▶ _EXERCISE OBJECTIVE_
In the records that come next, find every line with "프로세스". Return those lines.

▶ _PROVIDED INFORMATION_
◇ ◇ ◇ ◇ ◇ ◇ ◇

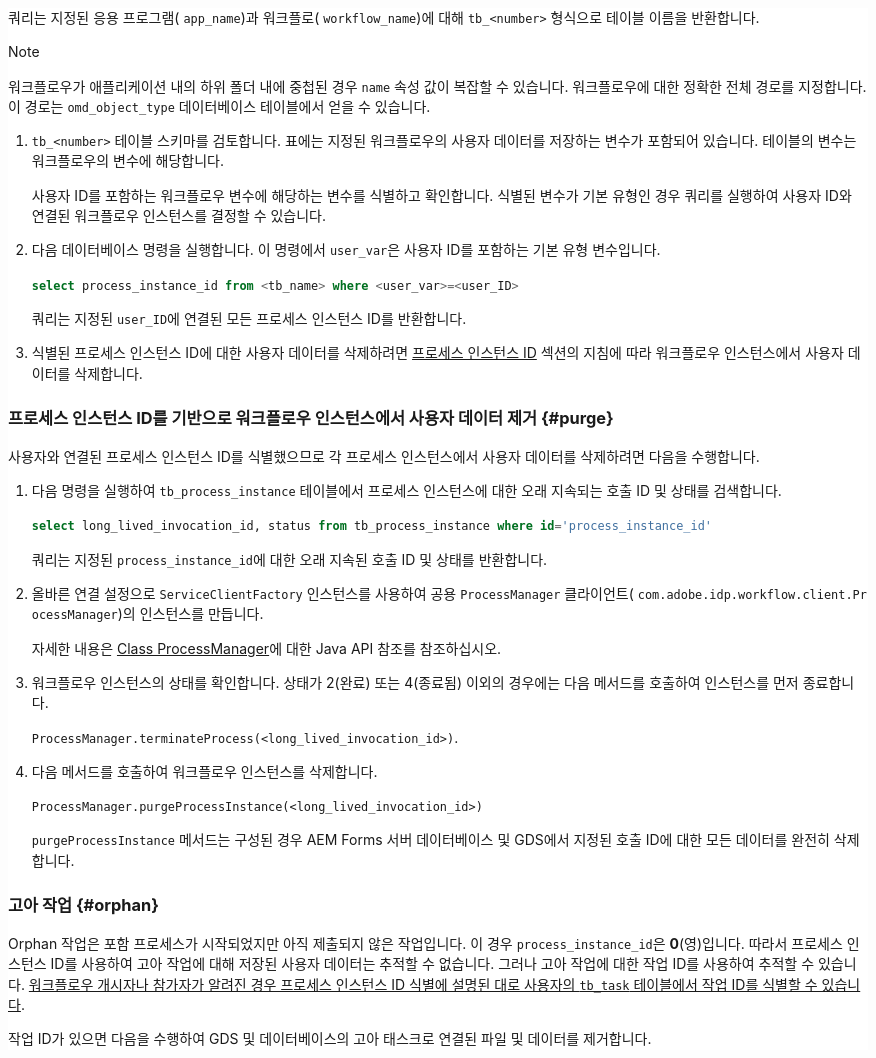    쿼리는 지정된 응용 프로그램( `app_name`)과 워크플로( `workflow_name`)에 대해 `tb_<number>` 형식으로 테이블 이름을 반환합니다.

   >[!NOTE]
   >
   >워크플로우가 애플리케이션 내의 하위 폴더 내에 중첩된 경우 `name` 속성 값이 복잡할 수 있습니다. 워크플로우에 대한 정확한 전체 경로를 지정합니다. 이 경로는 `omd_object_type` 데이터베이스 테이블에서 얻을 수 있습니다.

1. `tb_<number>` 테이블 스키마를 검토합니다. 표에는 지정된 워크플로우의 사용자 데이터를 저장하는 변수가 포함되어 있습니다. 테이블의 변수는 워크플로우의 변수에 해당합니다.

   사용자 ID를 포함하는 워크플로우 변수에 해당하는 변수를 식별하고 확인합니다. 식별된 변수가 기본 유형인 경우 쿼리를 실행하여 사용자 ID와 연결된 워크플로우 인스턴스를 결정할 수 있습니다.

1. 다음 데이터베이스 명령을 실행합니다. 이 명령에서 `user_var`은 사용자 ID를 포함하는 기본 유형 변수입니다.

   ```sql
   select process_instance_id from <tb_name> where <user_var>=<user_ID>
   ```

   쿼리는 지정된 `user_ID`에 연결된 모든 프로세스 인스턴스 ID를 반환합니다.

1. 식별된 프로세스 인스턴스 ID에 대한 사용자 데이터를 삭제하려면 [프로세스 인스턴스 ID](/help/forms/using/forms-workflow-jee-handling-user-data.md#purge) 섹션의 지침에 따라 워크플로우 인스턴스에서 사용자 데이터를 삭제합니다.

### 프로세스 인스턴스 ID를 기반으로 워크플로우 인스턴스에서 사용자 데이터 제거 {#purge}

사용자와 연결된 프로세스 인스턴스 ID를 식별했으므로 각 프로세스 인스턴스에서 사용자 데이터를 삭제하려면 다음을 수행합니다.

1. 다음 명령을 실행하여 `tb_process_instance` 테이블에서 프로세스 인스턴스에 대한 오래 지속되는 호출 ID 및 상태를 검색합니다.

   ```sql
   select long_lived_invocation_id, status from tb_process_instance where id='process_instance_id'
   ```

   쿼리는 지정된 `process_instance_id`에 대한 오래 지속된 호출 ID 및 상태를 반환합니다.

1. 올바른 연결 설정으로 `ServiceClientFactory` 인스턴스를 사용하여 공용 `ProcessManager` 클라이언트( `com.adobe.idp.workflow.client.ProcessManager`)의 인스턴스를 만듭니다.

   자세한 내용은 [Class ProcessManager](https://helpx.adobe.com/experience-manager/6-3/forms/ProgramLC/javadoc/com/adobe/idp/workflow/client/ProcessManager.html)에 대한 Java API 참조를 참조하십시오.

1. 워크플로우 인스턴스의 상태를 확인합니다. 상태가 2(완료) 또는 4(종료됨) 이외의 경우에는 다음 메서드를 호출하여 인스턴스를 먼저 종료합니다.

   `ProcessManager.terminateProcess(<long_lived_invocation_id>)`.

1. 다음 메서드를 호출하여 워크플로우 인스턴스를 삭제합니다.

   `ProcessManager.purgeProcessInstance(<long_lived_invocation_id>)`

   `purgeProcessInstance` 메서드는 구성된 경우 AEM Forms 서버 데이터베이스 및 GDS에서 지정된 호출 ID에 대한 모든 데이터를 완전히 삭제합니다.

### 고아 작업 {#orphan}

Orphan 작업은 포함 프로세스가 시작되었지만 아직 제출되지 않은 작업입니다. 이 경우 `process_instance_id`은 **0**(영)입니다. 따라서 프로세스 인스턴스 ID를 사용하여 고아 작업에 대해 저장된 사용자 데이터는 추적할 수 없습니다. 그러나 고아 작업에 대한 작업 ID를 사용하여 추적할 수 있습니다. [워크플로우 개시자나 참가자가 알려진 경우 프로세스 인스턴스 ID 식별에 설명된 대로 사용자의 `tb_task` 테이블에서 작업 ID를 식별할 수 있습니다](/help/forms/using/forms-workflow-jee-handling-user-data.md#initiator-participant).

작업 ID가 있으면 다음을 수행하여 GDS 및 데이터베이스의 고아 태스크로 연결된 파일 및 데이터를 제거합니다.

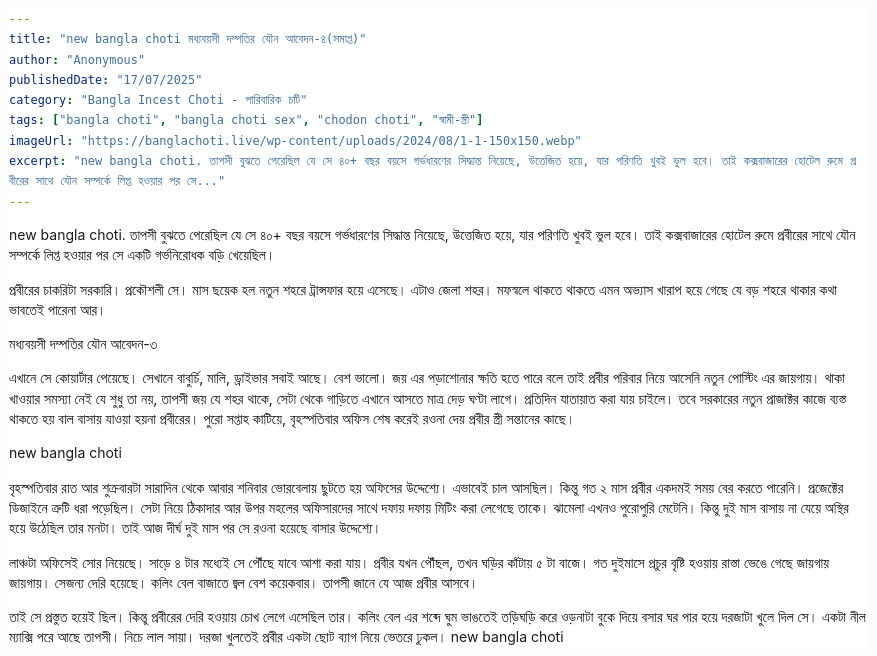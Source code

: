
 ```yaml
---
title: "new bangla choti মধ্যবয়সী দম্পতির যৌন আবেদন-৪(সমাপ্ত)"
author: "Anonymous"
publishedDate: "17/07/2025"
category: "Bangla Incest Choti - পারিবারিক চটি"
tags: ["bangla choti", "bangla choti sex", "chodon choti", "স্বামী-স্ত্রী"]
imageUrl: "https://banglachoti.live/wp-content/uploads/2024/08/1-1-150x150.webp"
excerpt: "new bangla choti. তাপসী বুঝতে পেরেছিল যে সে ৪০+ বছর বয়সে গর্ভধারণের সিদ্ধান্ত নিয়েছে, উত্তেজিত হয়ে, যার পরিণতি খুবই ভুল হবে। তাই কক্সবাজারের হোটেল রুমে প্রবীরের সাথে যৌন সম্পর্কে লিপ্ত হওয়ার পর সে..."
---
```


new bangla choti. তাপসী বুঝতে পেরেছিল যে সে ৪০+ বছর বয়সে গর্ভধারণের সিদ্ধান্ত নিয়েছে, উত্তেজিত হয়ে, যার পরিণতি খুবই ভুল হবে। তাই কক্সবাজারের হোটেল রুমে প্রবীরের সাথে যৌন সম্পর্কে লিপ্ত হওয়ার পর সে একটি গর্ভনিরোধক বড়ি খেয়েছিল।

প্রবীরের চাকরিটা সরকারি। প্রকৌশলী সে। মাস ছয়েক হল নতুন শহরে ট্রান্সফার হয়ে এসেছে। এটাও জেলা শহর। মফস্বলে থাকতে থাকতে এমন অভ্যাস খারাপ হয়ে গেছে যে বড় শহরে থাকার কথা ভাবতেই পারেনা আর।


মধ্যবয়সী দম্পতির যৌন আবেদন-৩


এখানে সে কোয়ার্টার পেয়েছে। সেখানে বাবুর্চি, মালি, ড্রাইভার সবাই আছে। বেশ ভালো। জয় এর পড়াশোনার ক্ষতি হতে পারে বলে তাই প্রবীর পরিবার নিয়ে আসেনি নতুন পোস্টিং এর জায়গায়। থাকা খাওয়ার সমস্যা নেই যে শুধু তা নয়, তাপসী জয় যে শহর থাকে, সেটা থেকে গাড়িতে এখানে আসতে মাত্র দেড় ঘণ্টা লাগে। প্রতিদিন যাতায়াত করা যায় চাইলে। তবে সরকারের নতুন প্রাজাক্টর কাজে ব্যস্ত থাকতে হয় বাল বাসায় যাওয়া হয়না প্রবীরের। পুরো সপ্তাহ কাটিয়ে, বৃহস্পতিবার অফিস শেষ করেই রওনা দেয় প্রবীর স্ত্রী সন্তানের কাছে।


new bangla choti


বৃহস্পতিবার রাত আর শুক্রবারটা সারাদিন থেকে আবার শনিবার ভোরবেলায় ছুটতে হয় অফিসের উদ্দেশ্যে। এভাবেই চাল আসছিল। কিন্তু গত ২ মাস প্রবীর একদমই সময় বের করতে পারেনি। প্রজেক্টের ডিজাইনে ত্রুটি ধরা পড়েছিল। সেটা নিয়ে ঠিকাদার আর উপর মহলের অফিসারদের সাথে দফায় দফায় মিটিং করা লেগেছে তাকে। ঝামেলা এখনও পুরোপুরি মেটেনি। কিন্তু দুই মাস বাসায় না যেয়ে অস্থির হয়ে উঠেছিল তার মনটা। তাই আজ দীর্ঘ দুই মাস পর সে রওনা হয়েছে বাসার উদ্দেশ্যে।


লাঞ্চটা অফিসেই সোর নিয়েছে। সাড়ে ৪ টার মধ্যেই সে পৌঁছে যাবে আশা করা যায়। প্রবীর যখন পৌঁছল, তখন ঘড়ির কাঁটায় ৫ টা বাজে। গত দুইমাসে প্রচুর বৃষ্টি হওয়ায় রাস্তা ভেঙে গেছে জায়গায় জায়গায়। সেজন্য দেরি হয়েছে। কলিং বেল বাজাতে জ্বল বেশ কয়েকবার। তাপসী জানে যে আজ প্রবীর আসবে।












তাই সে প্রস্তুত হয়েই ছিল। কিন্তু প্রবীরের দেরি হওয়ায় চোখ লেগে এসেছিল তার। কলিং বেল এর শব্দে ঘুম ভাঙতেই তড়িঘড়ি করে ওড়নাটা বুকে দিয়ে বসার ঘর পার হয়ে দরজাটা খুলে দিল সে।
একটা নীল ম্যাক্সি পরে আছে তাপসী। নিচে লাল সায়া। দরজা খুলতেই প্রবীর একটা ছোট ব্যাগ নিয়ে ভেতরে ঢুকল। new bangla choti
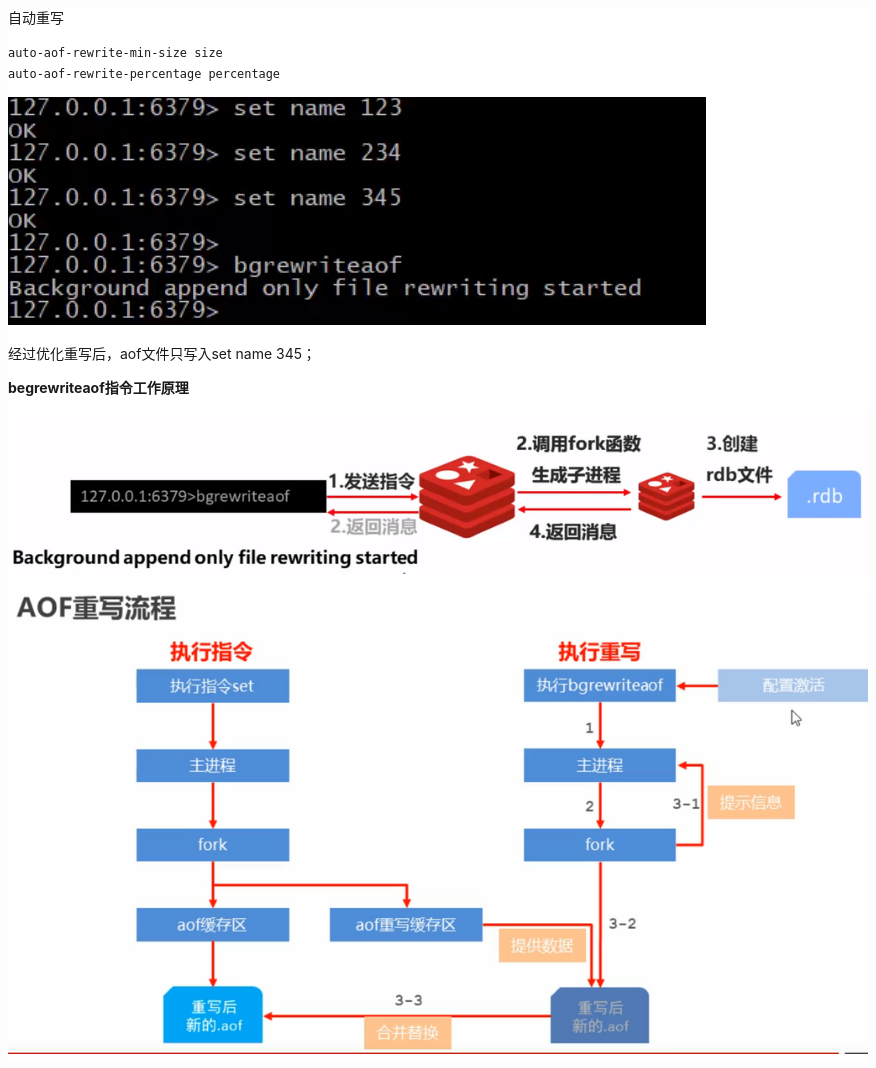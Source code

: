   自动重写

  ```
  auto-aof-rewrite-min-size size
  auto-aof-rewrite-percentage percentage
  ```

  ![1584978556725](SpringCloud.assets\1584978556725.png)

  经过优化重写后，aof文件只写入set name 345；

  **begrewriteaof指令工作原理**

  ![1584978682345](SpringCloud.assets\1584978682345.png)

  ![1584978882551](SpringCloud.assets\1584978882551.png)

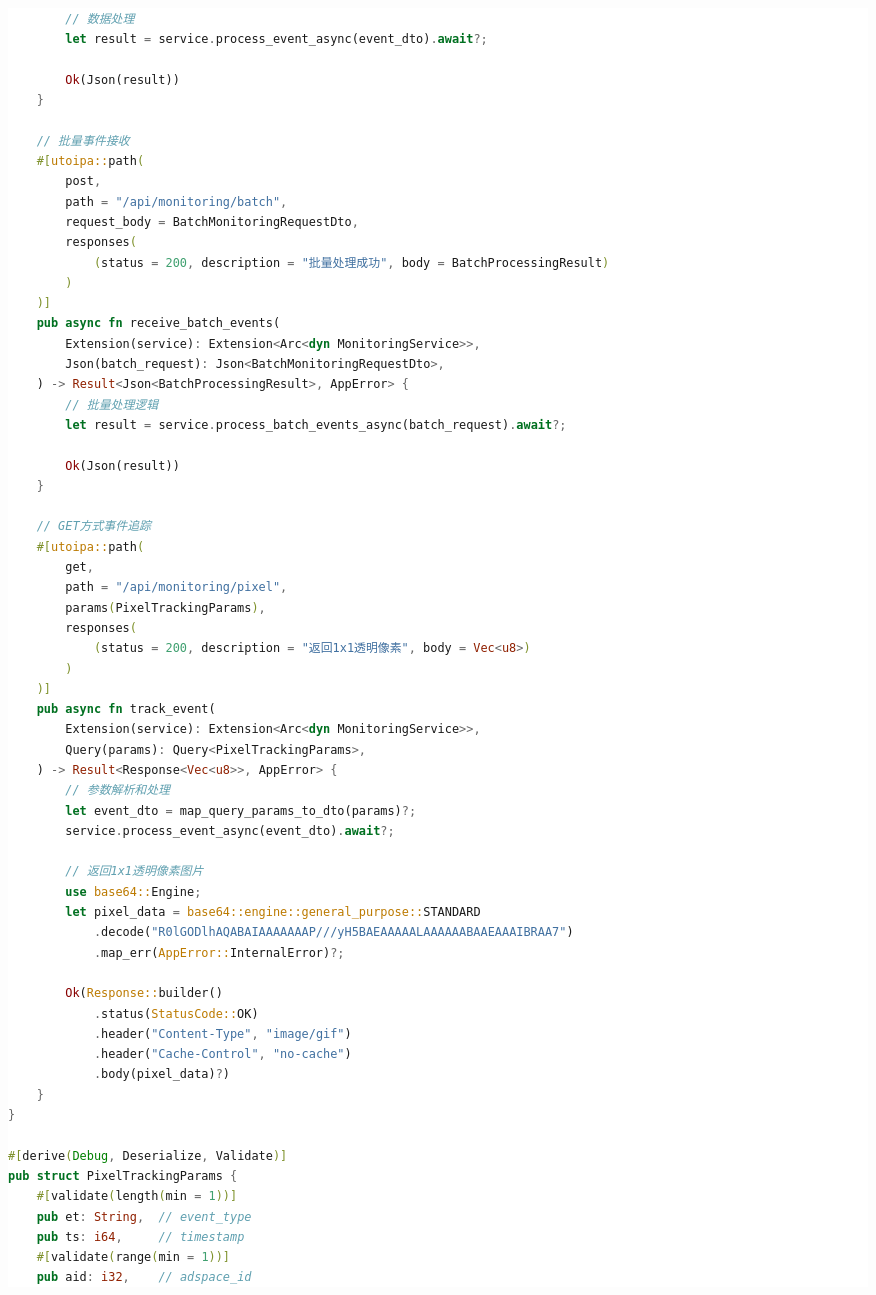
 ```rust
        // 数据处理
        let result = service.process_event_async(event_dto).await?;
        
        Ok(Json(result))
    }

    // 批量事件接收  
    #[utoipa::path(
        post,
        path = "/api/monitoring/batch",
        request_body = BatchMonitoringRequestDto,
        responses(
            (status = 200, description = "批量处理成功", body = BatchProcessingResult)
        )
    )]
    pub async fn receive_batch_events(
        Extension(service): Extension<Arc<dyn MonitoringService>>,
        Json(batch_request): Json<BatchMonitoringRequestDto>,
    ) -> Result<Json<BatchProcessingResult>, AppError> {
        // 批量处理逻辑
        let result = service.process_batch_events_async(batch_request).await?;
        
        Ok(Json(result))
    }

    // GET方式事件追踪
    #[utoipa::path(
        get,
        path = "/api/monitoring/pixel",
        params(PixelTrackingParams),
        responses(
            (status = 200, description = "返回1x1透明像素", body = Vec<u8>)
        )
    )]
    pub async fn track_event(
        Extension(service): Extension<Arc<dyn MonitoringService>>,
        Query(params): Query<PixelTrackingParams>,
    ) -> Result<Response<Vec<u8>>, AppError> {
        // 参数解析和处理
        let event_dto = map_query_params_to_dto(params)?;
        service.process_event_async(event_dto).await?;
        
        // 返回1x1透明像素图片
        use base64::Engine;
        let pixel_data = base64::engine::general_purpose::STANDARD
            .decode("R0lGODlhAQABAIAAAAAAAP///yH5BAEAAAAALAAAAAABAAEAAAIBRAA7")
            .map_err(AppError::InternalError)?;
            
        Ok(Response::builder()
            .status(StatusCode::OK)
            .header("Content-Type", "image/gif")
            .header("Cache-Control", "no-cache")
            .body(pixel_data)?)
    }
}

#[derive(Debug, Deserialize, Validate)]
pub struct PixelTrackingParams {
    #[validate(length(min = 1))]
    pub et: String,  // event_type
    pub ts: i64,     // timestamp
    #[validate(range(min = 1))]
    pub aid: i32,    // adspace_id
```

◇ ◇ ◇ ◇ ◇ ◇ ◇

▶ _RESULT_
   쿼리는 지정된 `user_ID`에 연결된 모든 프로세스 인스턴스 ID를 반환합니다.
1. 식별된 프로세스 인스턴스 ID에 대한 사용자 데이터를 삭제하려면 [프로세스 인스턴스 ID](/help/forms/using/forms-workflow-jee-handling-user-data.md#purge) 섹션의 지침에 따라 워크플로우 인스턴스에서 사용자 데이터를 삭제합니다.
### 프로세스 인스턴스 ID를 기반으로 워크플로우 인스턴스에서 사용자 데이터 제거 {#purge}
사용자와 연결된 프로세스 인스턴스 ID를 식별했으므로 각 프로세스 인스턴스에서 사용자 데이터를 삭제하려면 다음을 수행합니다.
1. 다음 명령을 실행하여 `tb_process_instance` 테이블에서 프로세스 인스턴스에 대한 오래 지속되는 호출 ID 및 상태를 검색합니다.
Orphan 작업은 포함 프로세스가 시작되었지만 아직 제출되지 않은 작업입니다. 이 경우 `process_instance_id`은 **0**(영)입니다. 따라서 프로세스 인스턴스 ID를 사용하여 고아 작업에 대해 저장된 사용자 데이터는 추적할 수 없습니다. 그러나 고아 작업에 대한 작업 ID를 사용하여 추적할 수 있습니다. [워크플로우 개시자나 참가자가 알려진 경우 프로세스 인스턴스 ID 식별에 설명된 대로 사용자의 `tb_task` 테이블에서 작업 ID를 식별할 수 있습니다](/help/forms/using/forms-workflow-jee-handling-user-data.md#initiator-participant).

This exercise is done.